System Design of Uber App - Uber System Architecture - GeeksforGeeks
Mai 17, às 17:37
16 min de leitura
The Uber app is a ride-sharing service that allows passengers to request a ride from drivers in the area. The app handles all aspects of the ride, from booking to payment. Here is a high-level architecture of the Uber system:
The user interface allows passengers to book rides and drivers to accept or reject ride requests. This could be a mobile app or a web app.
The application server receives ride requests from passengers and sends them to available drivers in the area. The server also manages the communication between drivers and passengers, handles ride pricing, and provides real-time GPS tracking.
The driver app allows drivers to accept or reject ride requests, track their location and destination, and receive payments for completed rides. It also provides a rating system for passengers and drivers.
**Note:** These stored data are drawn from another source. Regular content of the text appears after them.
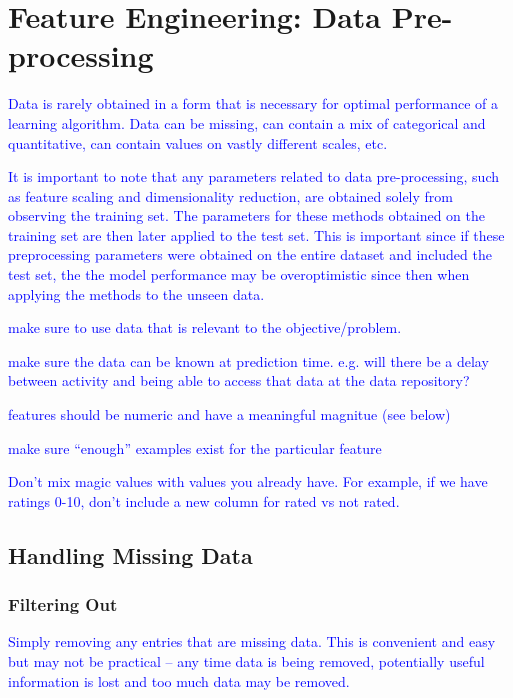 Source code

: \section{Feature Engineering: Data Pre-processing}

\textcolor{blue}{Data is rarely obtained in a form that is necessary for optimal performance of a learning algorithm. Data can be missing, can contain a mix of categorical and quantitative, can contain values on vastly different scales, etc.}

\textcolor{blue}{It is important to note that any parameters related to data pre-processing, such as feature scaling and dimensionality reduction, are obtained solely from observing the training set. The parameters for these methods obtained on the training set are then later applied to the test set. This is important since if these preprocessing parameters were obtained on the entire dataset and included the test set, the the model performance may be overoptimistic since then when applying the methods to the unseen data.}

\textcolor{blue}{make sure to use data that is relevant to the objective/problem.}


\textcolor{blue}{make sure the data can be known at prediction time. e.g. will there be a delay between activity and being able to access that data at the data repository?}


\textcolor{blue}{features should be numeric and have a meaningful magnitue (see below)}


\textcolor{blue}{make sure ``enough'' examples exist for the particular feature}

\textcolor{blue}{Don't mix magic values with values you already have. For example, if we have ratings 0-10, don't include a new column for rated vs not rated.}

\subsection{Handling Missing Data}

\subsubsection{Filtering Out}

\textcolor{blue}{Simply removing any entries that are missing data. This is convenient and easy but may not be practical -- any time data is being removed, potentially useful information is lost and too much data may be removed.}

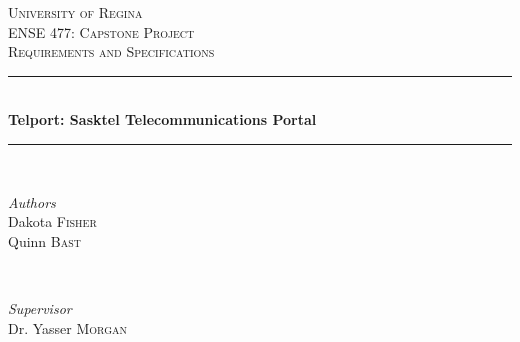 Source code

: \documentclass[12pt]{article}
\begin{document}

\begin{titlepage} %
	\newcommand{\HRule}{\rule{\linewidth}{0.5mm}} %
	
	\center %
	
	
	\textsc{\LARGE University of Regina}\\[1.5cm] %
	
	\textsc{\Large ENSE 477: Capstone Project}\\[0.5cm] %
	
	\textsc{\large Requirements and Specifications}\\[0.5cm] %
	
	
	\HRule\\[0.4cm]
	
	{\huge\bfseries Telport: Sasktel Telecommunications Portal}\\[0.4cm] %
	
	\HRule\\[1.5cm]
	
	
	\begin{minipage}[t]{0.4\textwidth}
		\begin{flushleft}
			\large
			\textit{Authors}\\
			Dakota \textsc{Fisher}\\ %
			Quinn \textsc{Bast} %
		\end{flushleft}
	\end{minipage}
	~
	\begin{minipage}[t]{0.4\textwidth}
		\begin{flushright}
			\large
			\textit{Supervisor}\\
			Dr. Yasser \textsc{Morgan} %
		\end{flushright}
	\end{minipage}
	

\end{titlepage}
\end{document}
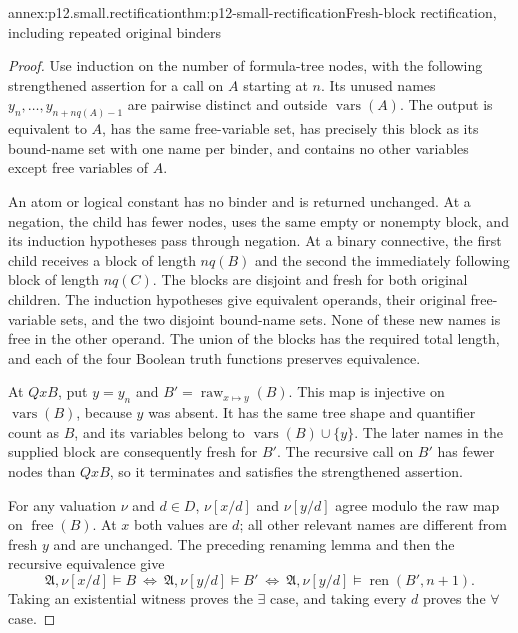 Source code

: \begin{annexitem}{annex:p12.small.rectification}{thm:p12-small-rectification}{Fresh-block rectification, including repeated original binders}
\begin{proof}
Use induction on the number of formula-tree nodes, with the following
strengthened assertion for a call on \(A\) starting at \(n\).
Its unused names \(y_n,\ldots,y_{n+nq(A)-1}\) are pairwise
distinct and outside \(\operatorname{vars}(A)\). The output is
equivalent to \(A\), has the same free-variable set, has precisely
this block as its bound-name set with one name per binder, and
contains no other variables except free variables of \(A\).

An atom or logical constant has no binder and is returned unchanged.
At a negation, the child has fewer nodes, uses the same empty or
nonempty block, and its induction hypotheses pass through negation.
At a binary connective, the first child receives a block of length
\(nq(B)\) and the second the immediately following block of
length \(nq(C)\). The blocks are disjoint and fresh for both
original children. The induction hypotheses give equivalent
operands, their original free-variable sets, and the two disjoint
bound-name sets. None of these new names is free in the other
operand. The union of the blocks has the required total length,
and each of the four Boolean truth functions preserves equivalence.

At \(Qx B\), put \(y=y_n\) and
\(B'=\operatorname{raw}_{x\mapsto y}(B)\). This map is injective
on \(\operatorname{vars}(B)\), because \(y\) was absent.
It has the same tree shape and quantifier count as \(B\), and
its variables belong to \(\operatorname{vars}(B)\cup\{y\}\).
The later names in the supplied block are consequently fresh for
\(B'\). The recursive call on \(B'\) has fewer nodes than
\(Qx B\), so it terminates and satisfies the strengthened assertion.

For any valuation \(\nu\) and \(d\in D\),
\(\nu[x/d]\) and \(\nu[y/d]\) agree modulo the raw map on
\(\operatorname{free}(B)\). At \(x\) both values are \(d\);
all other relevant names are different from fresh \(y\) and are
unchanged. The preceding renaming lemma and then the recursive
equivalence give
\[
 \mathfrak A,\nu[x/d]\models B
 \ \Longleftrightarrow\ 
 \mathfrak A,\nu[y/d]\models B'
 \ \Longleftrightarrow\ 
 \mathfrak A,\nu[y/d]\models\operatorname{ren}(B',n+1).
\]
Taking an existential witness proves the \(\exists\) case, and
taking every \(d\) proves the \(\forall\) case.


\end{proof}
\end{annexitem}
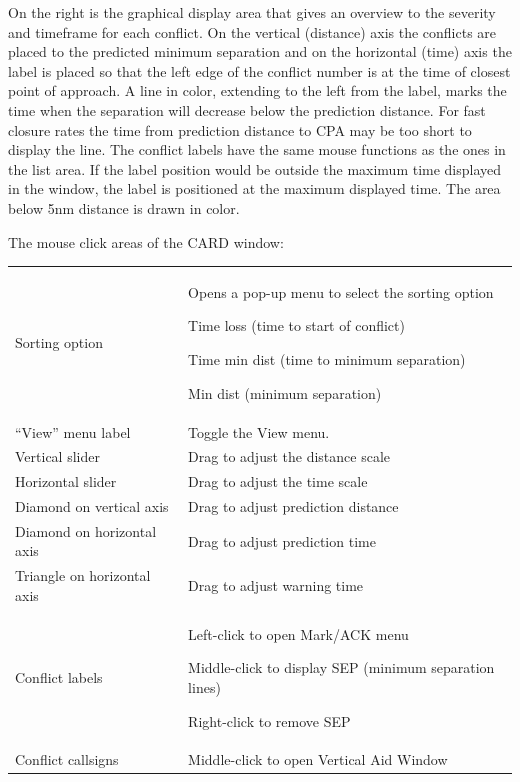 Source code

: \documentclass[a4paper,oneside,11pt]{memoir}
\begin{document}
\bigskip

On the right is the graphical display area that gives an overview to the severity and timeframe for each conflict. On the vertical (distance) axis the conflicts are placed to the predicted minimum separation and on the horizontal (time) axis the label is placed so that the left edge of the conflict number is at the time of closest point of approach. A line in  color, extending to the left from the label, marks the time when the separation will decrease below the prediction distance. For fast closure rates the time from prediction distance to CPA may be too short to display the line. The conflict labels have the same mouse functions as the ones in the list area. If the label position would be outside the maximum time displayed in the window, the label is positioned at the maximum displayed time. The area below 5nm distance is drawn in  color.

\bigskip

The mouse click areas of the CARD window:

\begin{longtable}{p{5.5cm} p{7cm}}
  Sorting option              & Opens a pop-up menu to select the sorting option
                                  
                                Time loss (time to start of conflict)

                                Time min dist (time to minimum separation)

                                Min dist (minimum separation)\\
  “View” menu label           & Toggle the View menu.\\
  Vertical slider             & Drag to adjust the distance scale\\
  Horizontal slider           & Drag to adjust the time scale\\
  Diamond on vertical axis    & Drag to adjust prediction distance    \\
  Diamond on horizontal axis  & Drag to adjust prediction time\\
  Triangle on horizontal axis & Drag to adjust warning time\\
  Conflict labels             & Left-click to open Mark/ACK menu

                                Middle-click to display SEP (minimum separation lines)  

                                Right-click to remove SEP\\
  Conflict callsigns          & Middle-click to open Vertical Aid Window\\
\end{longtable}
\end{document}
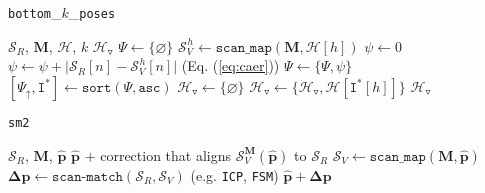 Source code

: \begin{algorithm}[]
  \caption{\texttt{bottom}\_$k$\_\texttt{poses}}
  \begin{spacing}{1.0}
  \begin{algorithmic}[1]
    \REQUIRE $\mathcal{S}_R$, $\bm{M}$, $\mathcal{H}$, $k$
    \ENSURE $\mathcal{H}_{\triangledown}$
    \STATE $\Psi \leftarrow \{\varnothing \}$
      \STATE $\mathcal{S}_V^{\hspace{1pt} h} \leftarrow \texttt{scan\_map}(\bm{M}, \mathcal{H}[h])$
      \STATE $\psi \leftarrow 0$
        \STATE $\psi \leftarrow \psi + \big|\mathcal{S}_R[n]-\mathcal{S}_V^{\hspace{1pt} h}[n]\big|$ \hfill {\small (Eq. (\ref{eq:caer})})
      \ENDFOR
      \STATE $\Psi \leftarrow \{\Psi, \psi\}$
    \ENDFOR
    \STATE $[\Psi_{\uparrow}, \texttt{I}^{\ast}] \leftarrow \texttt{sort}(\Psi, \texttt{asc})$
    \STATE $\mathcal{H}_{\triangledown} \leftarrow \{\varnothing \}$
      \STATE $\mathcal{H}_{\triangledown} \leftarrow \{\mathcal{H}_{\triangledown}, \mathcal{H}[\texttt{I}^{\ast}[h]]\}$
    \ENDFOR
    \RETURN $\mathcal{H}_{\triangledown}$
  \end{algorithmic}
  \end{spacing}
  \label{alg:bottom_k}
\end{algorithm}

\begin{algorithm}[]
  \caption{\texttt{sm2}}
  \begin{spacing}{1.0}
  \begin{algorithmic}[1]
    \REQUIRE $\mathcal{S}_R$, $\bm{M}$, $\hat{\bm{p}}$
    \ENSURE $\hat{\bm{p}}$ $+$ correction that aligns $\mathcal{S}_V^{\bm{M}}(\hat{\bm{p}})$ to $\mathcal{S}_R$
    \STATE $\mathcal{S}_V \leftarrow \texttt{scan\_map}(\bm{M}, \hat{\bm{p}})$
    \STATE $\bm{\Delta p} \leftarrow \texttt{scan-match}(\mathcal{S}_R,\mathcal{S}_V)$ \hfill {\small (e.g. \texttt{ICP}\cite{Vizzo2023}, \texttt{FSM}\cite{Filotheou2022f}})
    \RETURN $\hat{\bm{p}} + \bm{\Delta p}$
  \end{algorithmic}
  \end{spacing}
  \label{alg:sm2}
\end{algorithm}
The passenger app allows passengers to request rides, track their location and destination, view ride history, and make payments. It also provides a rating system for drivers and passengers.
The payment gateway handles all payment transactions between passengers and drivers. It should be secure and reliable, and support various payment methods, such as credit cards, PayPal, or mobile wallets.
The Uber system should track various metrics such as ride requests, cancellations, payments, ratings, and driver availability. This data can be used to optimize the service and provide insights into user behavior.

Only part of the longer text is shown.